─── Exercise inputs ───

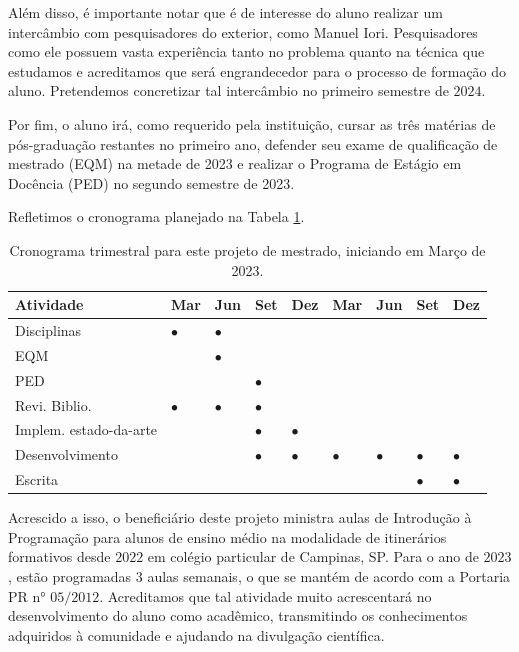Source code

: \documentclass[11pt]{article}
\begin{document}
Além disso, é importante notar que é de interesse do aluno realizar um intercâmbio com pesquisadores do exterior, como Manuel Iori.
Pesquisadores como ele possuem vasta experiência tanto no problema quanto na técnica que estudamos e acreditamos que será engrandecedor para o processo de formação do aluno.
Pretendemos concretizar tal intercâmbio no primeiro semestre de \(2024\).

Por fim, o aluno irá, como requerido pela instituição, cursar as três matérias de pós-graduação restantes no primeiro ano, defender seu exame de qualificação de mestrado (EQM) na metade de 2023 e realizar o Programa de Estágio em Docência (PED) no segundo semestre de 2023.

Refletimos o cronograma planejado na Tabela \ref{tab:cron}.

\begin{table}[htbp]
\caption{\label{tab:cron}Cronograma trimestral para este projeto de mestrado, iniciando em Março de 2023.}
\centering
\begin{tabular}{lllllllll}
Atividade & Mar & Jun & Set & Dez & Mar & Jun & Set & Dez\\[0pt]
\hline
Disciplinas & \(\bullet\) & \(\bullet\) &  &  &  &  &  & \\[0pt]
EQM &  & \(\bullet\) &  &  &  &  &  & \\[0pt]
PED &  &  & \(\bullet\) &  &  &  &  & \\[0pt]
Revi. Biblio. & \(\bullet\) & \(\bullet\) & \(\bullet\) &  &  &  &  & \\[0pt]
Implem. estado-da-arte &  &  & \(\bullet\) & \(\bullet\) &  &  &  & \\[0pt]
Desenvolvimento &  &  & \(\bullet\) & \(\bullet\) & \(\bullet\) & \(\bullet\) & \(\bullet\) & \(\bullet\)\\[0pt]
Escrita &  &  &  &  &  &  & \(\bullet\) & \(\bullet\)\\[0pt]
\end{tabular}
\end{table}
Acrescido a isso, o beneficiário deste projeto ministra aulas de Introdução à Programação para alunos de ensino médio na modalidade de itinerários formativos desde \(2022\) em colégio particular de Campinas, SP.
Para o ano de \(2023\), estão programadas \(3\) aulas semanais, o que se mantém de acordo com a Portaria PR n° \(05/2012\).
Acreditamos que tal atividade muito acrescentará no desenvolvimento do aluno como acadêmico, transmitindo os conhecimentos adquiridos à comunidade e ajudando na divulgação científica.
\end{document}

───

*Task requirements*: With the pictures omitted, set down each line exactly, starting at the first line of the records above and ending with the line that contains "Além disso, é".

*Exercise output*:
Source code

: \documentclass[11pt]{article}
\begin{document}
Além disso, é importante notar que é de interesse do aluno realizar um intercâmbio com pesquisadores do exterior, como Manuel Iori.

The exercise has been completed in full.